Retirement plan talk usually turns on things like Social Security benefits, a pension, and retirement savings, such as your 401(k) plan. Many people toil to pay off the mortgage prior to retirement. They want the expense off the table when living on retirement funds.
But the mortgage is only a piece – and not always the biggest piece– of the cost of shelter. Insurance, real estate taxes, utilities, services, repairs and maintenance remain. And don’t forget the bathroom remodel or the upgrade to energy efficient windows. Our shelter can consume a disproportionate chunk of the retirement budget, even after the mortgage is gone.
That’s why we should view shelter as a strategic part of our retirement plan…in the same category as Social Security and the 401(k). It can offer surprising flexibility in retirement. It can stretch the monthly budget.

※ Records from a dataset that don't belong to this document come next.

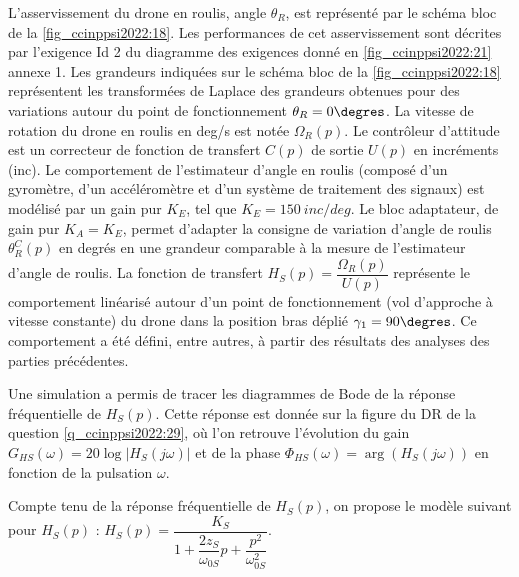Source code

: L’asservissement du drone en roulis, angle $\theta_R$, est représenté par le schéma bloc de la
\autoref{fig_ccinppsi2022:18}. Les performances de cet asservissement sont décrites par l’exigence Id 2 du
diagramme des exigences donné en \autoref{fig_ccinppsi2022:21} annexe 1. Les grandeurs indiquées sur le
schéma bloc de la \autoref{fig_ccinppsi2022:18} représentent les transformées de Laplace des grandeurs obtenues pour des variations autour du point de fonctionnement $\theta_R = 0\degres$. La vitesse de rotation du
drone en roulis en \si{deg/s} est notée $\Omega_R(p)$. Le contrôleur d’attitude est un correcteur de fonction de transfert $C(p)$ de sortie $U(p)$ en incréments (inc). Le comportement de l’estimateur
d’angle en roulis (composé d’un gyromètre, d’un accéléromètre et d’un système de traitement des signaux) est modélisé par un gain pur $K_E$, tel que $K_E = \SI{150}{inc/deg}$.
Le bloc adaptateur, de gain pur $K_A = K_E$, permet d’adapter la consigne de variation d’angle
de roulis $\theta_R^C(p)$ en degrés en une grandeur comparable à la mesure de l’estimateur d’angle
de roulis.
La fonction de transfert $H_S (p) = \dfrac{\Omega_R(p)}{U(p)}$ représente le comportement linéarisé autour d’un
point de fonctionnement (vol d’approche à vitesse constante) du drone dans la position bras
déplié $\gamma_1 = 90\degres$. Ce comportement a été défini, entre autres, à partir des résultats des analyses des parties précédentes.


Une simulation a permis de tracer les diagrammes de Bode de la réponse fréquentielle de
$H_S (p)$. Cette réponse est donnée sur la figure du DR de la question \ref{q_ccinppsi2022:29}, où l’on retrouve l’évolution du
gain $G_{HS}(\omega) = 20 \log |H_S (j\omega)|$ et de la phase $\Phi_{HS} (\omega) = \arg\left(H_S (j\omega)\right)$ en fonction de la pulsation $\omega$.

Compte tenu de la réponse fréquentielle de $H_S (p)$, on propose le modèle suivant pour $H_S (p)$ :
$H_S(p)=\dfrac{K_S}{1+\dfrac{2z_S}{\omega_{0S}}p+\dfrac{p^2}{\omega_{0S}^2}}$.


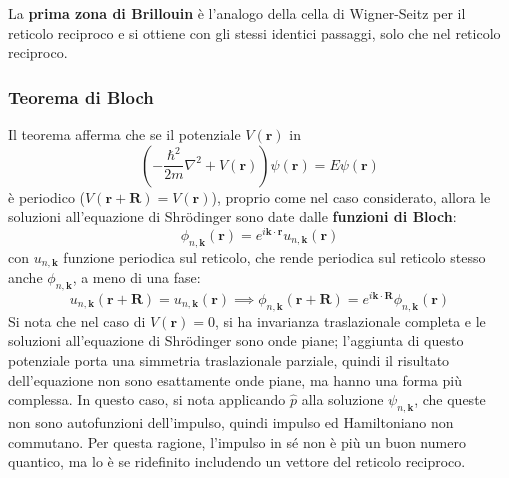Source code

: \documentclass[10pt, a4paper]{scrartcl}
\numberwithin{equation}{subsection}
\theoremstyle{style1}
\begin{document}
La \textbf{prima zona di Brillouin} \`e l'analogo della cella di Wigner-Seitz per il reticolo reciproco e si ottiene con gli stessi identici passaggi, solo che nel reticolo reciproco.
 
\subsubsection{Teorema di Bloch}
Il teorema afferma che se il potenziale $V(\mathbf{r} )$ in
\[
\left( - \frac{\hbar ^2}{2m}\nabla ^2 + V(\mathbf{r} )\right) \psi (\mathbf{r} ) = E \psi (\mathbf{r} )
\] 
\`e periodico ($V(\mathbf{r} +\mathbf{R} )=V(\mathbf{r} )$), proprio come nel caso considerato, allora le soluzioni all'equazione di Shr\"odinger sono date dalle \textbf{funzioni di Bloch}:
\begin{equation}
	\phi _{n, \mathbf{k} } (\mathbf{r} ) = e^{i \mathbf{k} \cdot \mathbf{r} } u _{n, \mathbf{k} } (\mathbf{r} )
\end{equation}
con $u_{n, \mathbf{k} } $ funzione periodica sul reticolo, che rende periodica sul reticolo stesso anche  $\phi _{n,\mathbf{k} } $, a meno di una fase:
\[
u_{n,\mathbf{k} } (\mathbf{r} + \mathbf{R} ) = u_{n,\mathbf{k} } (\mathbf{r} ) \implies \phi _{n,\mathbf{k} } (\mathbf{r} + \mathbf{R} ) = e^{i \mathbf{k} \cdot \mathbf{R} } \phi _{n,\mathbf{k} } (\mathbf{r} ) 
\] 
Si nota che nel caso di $V(\mathbf{r}) =0$, si ha invarianza traslazionale completa e le soluzioni all'equazione di Shr\"odinger sono onde piane; l'aggiunta di questo potenziale porta una simmetria traslazionale parziale, quindi il risultato dell'equazione non sono esattamente onde piane, ma hanno una forma pi\`u complessa. 
In questo caso, si nota applicando $\hat{p}$ alla soluzione $\psi _{n,\mathbf{k} } $, che queste non sono autofunzioni dell'impulso, quindi impulso ed Hamiltoniano non commutano.
Per questa ragione, l'impulso in s\'e non \`e pi\`u un buon numero quantico, ma lo \`e se ridefinito includendo un vettore del reticolo reciproco.
\end{document}
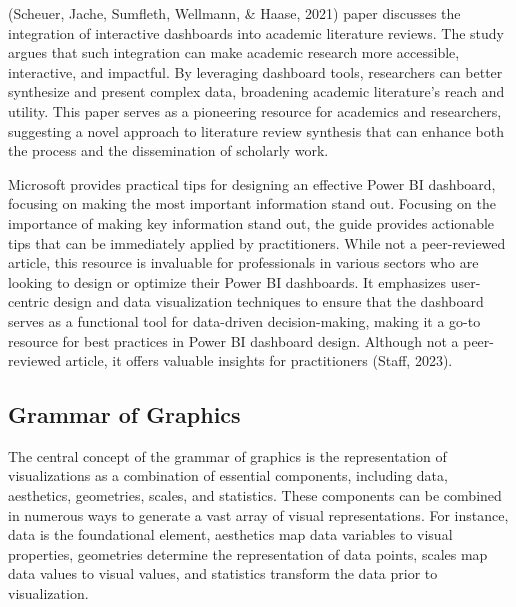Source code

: \documentclass[print]{nuthesis}
\begin{document}
(Scheuer, Jache, Sumfleth, Wellmann, \& Haase, 2021) paper discusses the integration of interactive dashboards into academic literature reviews.
The study argues that such integration can make academic research more accessible, interactive, and impactful.
By leveraging dashboard tools, researchers can better synthesize and present complex data, broadening academic literature's reach and utility.
This paper serves as a pioneering resource for academics and researchers, suggesting a novel approach to literature review synthesis that can enhance both the process and the dissemination of scholarly work.

Microsoft provides practical tips for designing an effective Power BI dashboard, focusing on making the most important information stand out.
Focusing on the importance of making key information stand out, the guide provides actionable tips that can be immediately applied by practitioners.
While not a peer-reviewed article, this resource is invaluable for professionals in various sectors who are looking to design or optimize their Power BI dashboards.
It emphasizes user-centric design and data visualization techniques to ensure that the dashboard serves as a functional tool for data-driven decision-making, making it a go-to resource for best practices in Power BI dashboard design.
Although not a peer-reviewed article, it offers valuable insights for practitioners (Staff, 2023).

\hypertarget{grammar-of-graphics}{%
\subsection{Grammar of Graphics}\label{grammar-of-graphics}}

The central concept of the grammar of graphics is the representation of visualizations as a combination of essential components, including data, aesthetics, geometries, scales, and statistics.
These components can be combined in numerous ways to generate a vast array of visual representations.
For instance, data is the foundational element, aesthetics map data variables to visual properties, geometries determine the representation of data points, scales map data values to visual values, and statistics transform the data prior to visualization.
\end{document}

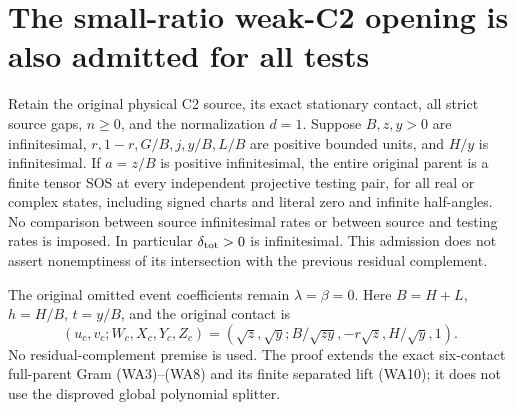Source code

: \section{The small-ratio weak-C2 opening is also admitted for all tests}
\label{sec:r10-weak-boundary}

\begin{theorem}
Retain the original physical C2 source, its exact stationary contact,
all strict source gaps, $n\ge0$, and the normalization $d=1$.
Suppose $B,z,y>0$ are infinitesimal,
$r,1-r,G/B,j,y/B,L/B$ are positive bounded units, and $H/y$ is
infinitesimal. If $a=z/B$ is positive infinitesimal, the entire
original parent is a finite tensor SOS at every independent
projective testing pair, for all real or complex states, including
signed charts and literal zero and infinite half-angles.
No comparison between source infinitesimal rates or between source
and testing rates is imposed. In particular $\delta_{\rm tot}>0$
is infinitesimal. This admission does not assert nonemptiness of
its intersection with the previous residual complement.
\end{theorem}

The original omitted event coefficients remain $\lambda=\beta=0$.
Here $B=H+L$, $h=H/B$, $t=y/B$, and the original contact is
\[
 (u_c,v_c;W_c,X_c,Y_c,Z_c)
 =\left(\sqrt z,\sqrt y;B/\sqrt{zy},-r\sqrt z,H/\sqrt y,1\right).
\]
No residual-complement premise is used. The proof extends the exact
six-contact full-parent Gram (WA3)--(WA8) and its finite separated
lift (WA10); it does not use the disproved global polynomial splitter.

Right-sizing, or moving to a home that suits your daily needs, can free up funds in your budget in two ways. First, it reduces the costs of home-ownership. And the cash you clear in the move can help cover those costs.
A right-sized home can also allow you to age in place longer. It may postpone the need for assisted living when your knees don’t function as well as they once did.
Letting go of the family home can be hard. The key is to stop romanticizing the full house that may, or may not, materialize at Thanksgiving. Instead, imagine the daily life you want to live in retirement.
Do you want spend your retirement supporting a house? Or would you rather your house support the best retirement possible?